= Records for the task =

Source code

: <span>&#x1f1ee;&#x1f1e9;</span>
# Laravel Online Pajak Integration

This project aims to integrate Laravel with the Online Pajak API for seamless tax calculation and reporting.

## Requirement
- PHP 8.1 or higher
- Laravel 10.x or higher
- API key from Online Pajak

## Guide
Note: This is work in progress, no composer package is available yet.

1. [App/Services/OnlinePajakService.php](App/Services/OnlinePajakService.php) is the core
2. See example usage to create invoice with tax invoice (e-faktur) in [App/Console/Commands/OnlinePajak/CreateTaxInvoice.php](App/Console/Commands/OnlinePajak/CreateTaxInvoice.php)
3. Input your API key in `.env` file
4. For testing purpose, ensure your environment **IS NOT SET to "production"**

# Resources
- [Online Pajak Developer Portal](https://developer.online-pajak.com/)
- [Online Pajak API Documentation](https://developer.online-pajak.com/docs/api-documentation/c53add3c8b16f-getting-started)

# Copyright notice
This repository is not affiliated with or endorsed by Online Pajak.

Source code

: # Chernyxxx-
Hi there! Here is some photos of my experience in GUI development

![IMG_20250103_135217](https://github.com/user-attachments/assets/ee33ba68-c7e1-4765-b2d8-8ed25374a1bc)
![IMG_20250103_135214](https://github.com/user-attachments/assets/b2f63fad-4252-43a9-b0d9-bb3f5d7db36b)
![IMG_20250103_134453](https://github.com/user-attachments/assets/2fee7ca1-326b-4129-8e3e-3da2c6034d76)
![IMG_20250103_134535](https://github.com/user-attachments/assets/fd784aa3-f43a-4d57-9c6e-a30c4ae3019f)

---

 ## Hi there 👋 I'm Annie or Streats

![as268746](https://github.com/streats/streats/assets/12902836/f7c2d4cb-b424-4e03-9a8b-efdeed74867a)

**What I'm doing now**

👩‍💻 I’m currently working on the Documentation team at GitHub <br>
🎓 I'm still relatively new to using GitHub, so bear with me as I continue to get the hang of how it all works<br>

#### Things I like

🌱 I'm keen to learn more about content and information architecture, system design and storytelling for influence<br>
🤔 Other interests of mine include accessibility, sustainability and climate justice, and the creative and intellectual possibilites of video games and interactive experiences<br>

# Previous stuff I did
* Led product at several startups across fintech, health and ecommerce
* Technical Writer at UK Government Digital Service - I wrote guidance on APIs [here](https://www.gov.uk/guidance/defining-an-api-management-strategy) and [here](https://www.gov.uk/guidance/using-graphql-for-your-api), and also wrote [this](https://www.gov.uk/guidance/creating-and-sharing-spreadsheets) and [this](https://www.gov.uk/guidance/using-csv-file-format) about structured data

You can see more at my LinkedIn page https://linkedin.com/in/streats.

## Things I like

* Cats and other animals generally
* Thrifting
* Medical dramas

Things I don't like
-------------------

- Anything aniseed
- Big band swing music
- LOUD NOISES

--

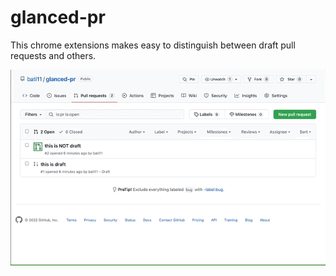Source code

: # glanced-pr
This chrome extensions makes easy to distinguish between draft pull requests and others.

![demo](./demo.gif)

= Instructions for the task =
Copy each line from the data that features the string "Documentation".

= Answer section =
- [Online Pajak API Documentation](https://developer.online-pajak.com/docs/api-documentation/c53add3c8b16f-getting-started)
👩‍💻 I’m currently working on the Documentation team at GitHub <br>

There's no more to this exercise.